Porque é mais fácil ter a família perfeita quando não se fica 24 horas com ela em uma rotina que passa longe de ser de férias. É como descobrir a sujeira embaixo do tapete – que, literalmente, você descobriu depois que começou a por a mão na massa e fazer faxina. São situações das quais tentamos nos esquivar no dia a dia dos tempos normais, tampando o sol com a peneira, procurando desfocar para não encarar certas verdades, que agora estão gritando com a gente.
Talvez até desconfiássemos de que havia alguma coisa errada com nossos relacionamentos mais íntimos, aqueles entre marido e mulher, filhos e nossos pais.
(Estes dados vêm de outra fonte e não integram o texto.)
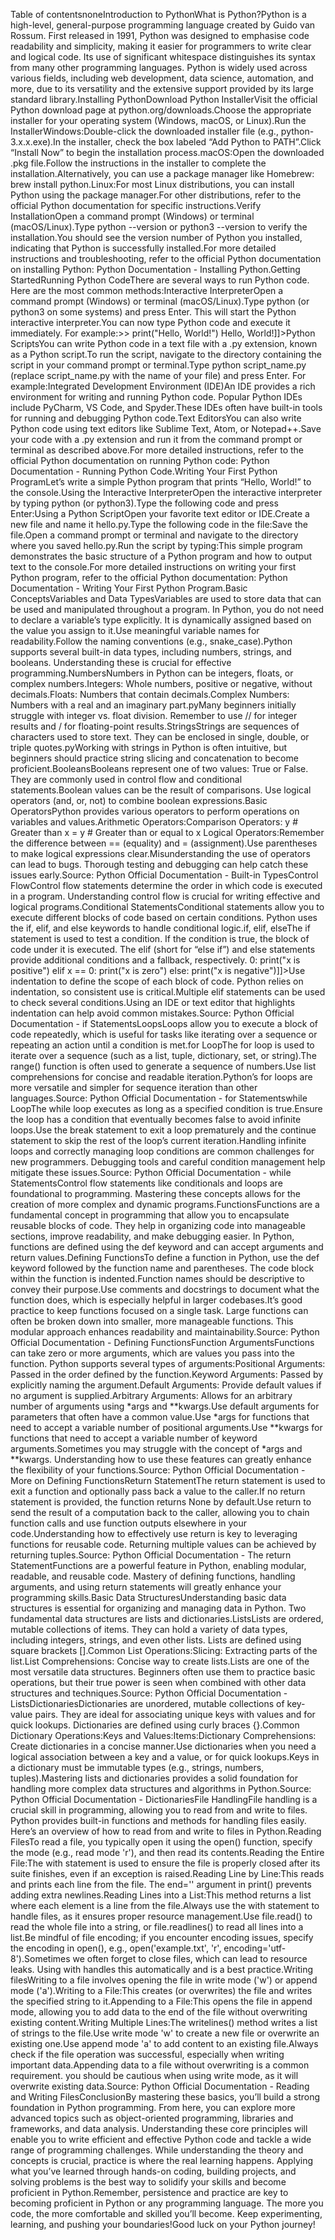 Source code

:  Table of contentsnoneIntroduction to PythonWhat is Python?Python is a high-level, general-purpose programming language created by Guido van Rossum. First released in 1991, Python was designed to emphasise code readability and simplicity, making it easier for programmers to write clear and logical code. Its use of significant whitespace distinguishes its syntax from many other programming languages. Python is widely used across various fields, including web development, data science, automation, and more, due to its versatility and the extensive support provided by its large standard library.Installing PythonDownload Python InstallerVisit the official Python download page at python.org/downloads.Choose the appropriate installer for your operating system (Windows, macOS, or Linux).Run the InstallerWindows:Double-click the downloaded installer file (e.g., python-3.x.x.exe).In the installer, check the box labeled “Add Python to PATH”.Click “Install Now” to begin the installation process.macOS:Open the downloaded .pkg file.Follow the instructions in the installer to complete the installation.Alternatively, you can use a package manager like Homebrew: brew install python.Linux:For most Linux distributions, you can install Python using the package manager.For other distributions, refer to the official Python documentation for specific instructions.Verify InstallationOpen a command prompt (Windows) or terminal (macOS/Linux).Type python --version or python3 --version to verify the installation.You should see the version number of Python you installed, indicating that Python is successfully installed.For more detailed instructions and troubleshooting, refer to the official Python documentation on installing Python: Python Documentation - Installing Python.Getting StartedRunning Python CodeThere are several ways to run Python code. Here are the most common methods:Interactive InterpreterOpen a command prompt (Windows) or terminal (macOS/Linux).Type python (or python3 on some systems) and press Enter. This will start the Python interactive interpreter.You can now type Python code and execute it immediately. For example:>> print("Hello, World!") Hello, World!]]>Python ScriptsYou can write Python code in a text file with a .py extension, known as a Python script.To run the script, navigate to the directory containing the script in your command prompt or terminal.Type python script_name.py (replace script_name.py with the name of your file) and press Enter. For example:Integrated Development Environment (IDE)An IDE provides a rich environment for writing and running Python code. Popular Python IDEs include PyCharm, VS Code, and Spyder.These IDEs often have built-in tools for running and debugging Python code.Text EditorsYou can also write Python code using text editors like Sublime Text, Atom, or Notepad++.Save your code with a .py extension and run it from the command prompt or terminal as described above.For more detailed instructions, refer to the official Python documentation on running Python code: Python Documentation - Running Python Code.Writing Your First Python ProgramLet’s write a simple Python program that prints “Hello, World!” to the console.Using the Interactive InterpreterOpen the interactive interpreter by typing python (or python3).Type the following code and press Enter:Using a Python ScriptOpen your favorite text editor or IDE.Create a new file and name it hello.py.Type the following code in the file:Save the file.Open a command prompt or terminal and navigate to the directory where you saved hello.py.Run the script by typing:This simple program demonstrates the basic structure of a Python program and how to output text to the console.For more detailed instructions on writing your first Python program, refer to the official Python documentation: Python Documentation - Writing Your First Python Program.Basic ConceptsVariables and Data TypesVariables are used to store data that can be used and manipulated throughout a program. In Python, you do not need to declare a variable’s type explicitly. It is dynamically assigned based on the value you assign to it.Use meaningful variable names for readability.Follow the naming conventions (e.g., snake_case).Python supports several built-in data types, including numbers, strings, and booleans. Understanding these is crucial for effective programming.NumbersNumbers in Python can be integers, floats, or complex numbers.Integers: Whole numbers, positive or negative, without decimals.Floats: Numbers that contain decimals.Complex Numbers: Numbers with a real and an imaginary part.pyMany beginners initially struggle with integer vs. float division. Remember to use // for integer results and / for floating-point results.StringsStrings are sequences of characters used to store text. They can be enclosed in single, double, or triple quotes.pyWorking with strings in Python is often intuitive, but beginners should practice string slicing and concatenation to become proficient.BooleansBooleans represent one of two values: True or False. They are commonly used in control flow and conditional statements.Boolean values can be the result of comparisons. Use logical operators (and, or, not) to combine boolean expressions.Basic OperatorsPython provides various operators to perform operations on variables and values.Arithmetic Operators:Comparison Operators: y # Greater than x = y # Greater than or equal to x Logical Operators:Remember the difference between == (equality) and = (assignment).Use parentheses to make logical expressions clear.Misunderstanding the use of operators can lead to bugs. Thorough testing and debugging can help catch these issues early.Source: Python Official Documentation - Built-in TypesControl FlowControl flow statements determine the order in which code is executed in a program. Understanding control flow is crucial for writing effective and logical programs.Conditional StatementsConditional statements allow you to execute different blocks of code based on certain conditions. Python uses the if, elif, and else keywords to handle conditional logic.if, elif, elseThe if statement is used to test a condition. If the condition is true, the block of code under it is executed. The elif (short for “else if”) and else statements provide additional conditions and a fallback, respectively. 0: print("x is positive") elif x == 0: print("x is zero") else: print("x is negative")]]>Use indentation to define the scope of each block of code. Python relies on indentation, so consistent use is critical.Multiple elif statements can be used to check several conditions.Using an IDE or text editor that highlights indentation can help avoid common mistakes.Source: Python Official Documentation - if StatementsLoopsLoops allow you to execute a block of code repeatedly, which is useful for tasks like iterating over a sequence or repeating an action until a condition is met.for LoopThe for loop is used to iterate over a sequence (such as a list, tuple, dictionary, set, or string).The range() function is often used to generate a sequence of numbers.Use list comprehensions for concise and readable iteration.Python’s for loops are more versatile and simpler for sequence iteration than other languages.Source: Python Official Documentation - for Statementswhile LoopThe while loop executes as long as a specified condition is true.Ensure the loop has a condition that eventually becomes false to avoid infinite loops.Use the break statement to exit a loop prematurely and the continue statement to skip the rest of the loop’s current iteration.Handling infinite loops and correctly managing loop conditions are common challenges for new programmers. Debugging tools and careful condition management help mitigate these issues.Source: Python Official Documentation - while StatementsControl flow statements like conditionals and loops are foundational to programming. Mastering these concepts allows for the creation of more complex and dynamic programs.FunctionsFunctions are a fundamental concept in programming that allow you to encapsulate reusable blocks of code. They help in organizing code into manageable sections, improve readability, and make debugging easier. In Python, functions are defined using the def keyword and can accept arguments and return values.Defining FunctionsTo define a function in Python, use the def keyword followed by the function name and parentheses. The code block within the function is indented.Function names should be descriptive to convey their purpose.Use comments and docstrings to document what the function does, which is especially helpful in larger codebases.It’s good practice to keep functions focused on a single task. Large functions can often be broken down into smaller, more manageable functions. This modular approach enhances readability and maintainability.Source: Python Official Documentation - Defining FunctionsFunction ArgumentsFunctions can take zero or more arguments, which are values you pass into the function. Python supports several types of arguments:Positional Arguments: Passed in the order defined by the function.Keyword Arguments: Passed by explicitly naming the argument.Default Arguments: Provide default values if no argument is supplied.Arbitrary Arguments: Allows for an arbitrary number of arguments using *args and **kwargs.Use default arguments for parameters that often have a common value.Use *args for functions that need to accept a variable number of positional arguments.Use **kwargs for functions that need to accept a variable number of keyword arguments.Sometimes you may struggle with the concept of *args and **kwargs. Understanding how to use these features can greatly enhance the flexibility of your functions.Source: Python Official Documentation - More on Defining FunctionsReturn StatementThe return statement is used to exit a function and optionally pass back a value to the caller.If no return statement is provided, the function returns None by default.Use return to send the result of a computation back to the caller, allowing you to chain function calls and use function outputs elsewhere in your code.Understanding how to effectively use return is key to leveraging functions for reusable code. Returning multiple values can be achieved by returning tuples.Source: Python Official Documentation - The return StatementFunctions are a powerful feature in Python, enabling modular, readable, and reusable code. Mastery of defining functions, handling arguments, and using return statements will greatly enhance your programming skills.Basic Data StructuresUnderstanding basic data structures is essential for organizing and managing data in Python. Two fundamental data structures are lists and dictionaries.ListsLists are ordered, mutable collections of items. They can hold a variety of data types, including integers, strings, and even other lists. Lists are defined using square brackets [].Common List Operations:Slicing: Extracting parts of the list.List Comprehensions: Concise way to create lists.Lists are one of the most versatile data structures. Beginners often use them to practice basic operations, but their true power is seen when combined with other data structures and techniques.Source: Python Official Documentation - ListsDictionariesDictionaries are unordered, mutable collections of key-value pairs. They are ideal for associating unique keys with values and for quick lookups. Dictionaries are defined using curly braces {}.Common Dictionary Operations:Keys and Values:Items:Dictionary Comprehensions: Create dictionaries in a concise manner.Use dictionaries when you need a logical association between a key and a value, or for quick lookups.Keys in a dictionary must be immutable types (e.g., strings, numbers, tuples).Mastering lists and dictionaries provides a solid foundation for handling more complex data structures and algorithms in Python.Source: Python Official Documentation - DictionariesFile HandlingFile handling is a crucial skill in programming, allowing you to read from and write to files. Python provides built-in functions and methods for handling files easily. Here’s an overview of how to read from and write to files in Python.Reading FilesTo read a file, you typically open it using the open() function, specify the mode (e.g., read mode 'r'), and then read its contents.Reading the Entire File:The with statement is used to ensure the file is properly closed after its suite finishes, even if an exception is raised.Reading Line by Line:This reads and prints each line from the file. The end='' argument in print() prevents adding extra newlines.Reading Lines into a List:This method returns a list where each element is a line from the file.Always use the with statement to handle files, as it ensures proper resource management.Use file.read() to read the whole file into a string, or file.readlines() to read all lines into a list.Be mindful of file encoding; if you encounter encoding issues, specify the encoding in open(), e.g., open('example.txt', 'r', encoding='utf-8').Sometimes we often forget to close files, which can lead to resource leaks. Using with handles this automatically and is a best practice.Writing filesWriting to a file involves opening the file in write mode ('w') or append mode ('a').Writing to a File:This creates (or overwrites) the file and writes the specified string to it.Appending to a File:This opens the file in append mode, allowing you to add data to the end of the file without overwriting existing content.Writing Multiple Lines:The writelines() method writes a list of strings to the file.Use write mode 'w' to create a new file or overwrite an existing one.Use append mode 'a' to add content to an existing file.Always check if the file operation was successful, especially when writing important data.Appending data to a file without overwriting is a common requirement. you should be cautious when using write mode, as it will overwrite existing data.Source: Python Official Documentation - Reading and Writing FilesConclusionBy mastering these basics, you’ll build a strong foundation in Python programming. From here, you can explore more advanced topics such as object-oriented programming, libraries and frameworks, and data analysis. Understanding these core principles will enable you to write efficient and effective Python code and tackle a wide range of programming challenges. While understanding the theory and concepts is crucial, practice is where the real learning happens. Applying what you’ve learned through hands-on coding, building projects, and solving problems is the best way to solidify your skills and become proficient in Python.Remember, persistence and practice are key to becoming proficient in Python or any programming language. The more you code, the more comfortable and skilled you’ll become. Keep experimenting, learning, and pushing your boundaries!Good luck on your Python journey!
Mas íamos empurrando com a barriga porque, afinal, não era tão difícil assim coabitar com os outros moradores nas poucas horas entre o despertar e o café da manhã ou entre o jantar e a hora de dormir.
Mas agora acontece uma espécie de intensivão e a tropeçamos na vida real a cada mudança de cômodo, sem chance de sair correndo, ir tomar um cafezinho na esquina ou se refugiar no shopping para espairecer porque, literalmente, não tem para onde correr.
Mas a vida era assim tão diferente, tão cheia de aventuras antes da quarentena? Na verdade, para a maioria de nós, não. Mas o que fazia tudo ser suportável era justamente a não convivência, as relações mais superficiais. A vida estava mais baseada no que acontecia da porta para fora. E a rua, às vezes, nos leva a assumir personagens e motiva uma fuga para longe de nós mesmos e daqueles que deveríamos chamar de pares.
Porque nesse antigamente de quase dois meses atrás tinha diferença entre ser e estar: ou éramos ou estávamos. Agora não. Agora somos e estamos no mesmo lugar, sem maquiagem e de pijamas, tentando reconhecer quem são esses estranhos que dividem a pasta de dentes conosco.